What is required =
Below are some entries. Repeat exactly the lines from the one with "https://projecteuler.net/archives | there" through the one with "This code is", and only those.

▽

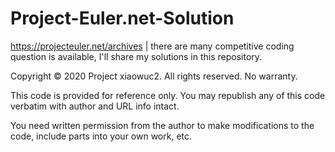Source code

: # Project-Euler.net-Solution




https://projecteuler.net/archives | there are many competitive coding question is available, I'll share my solutions in this repository. 


Copyright © 2020 Project xiaowuc2. All rights reserved. No warranty.


This code is provided for reference only. You may republish any of this code verbatim with author and URL info intact.


You need written permission from the author to make modifications to the code, include parts into your own work, etc.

△

Answer space =
https://projecteuler.net/archives | there are many competitive coding question is available, I'll share my solutions in this repository. 


Copyright © 2020 Project xiaowuc2. All rights reserved. No warranty.


This code is provided for reference only. You may republish any of this code verbatim with author and URL info intact.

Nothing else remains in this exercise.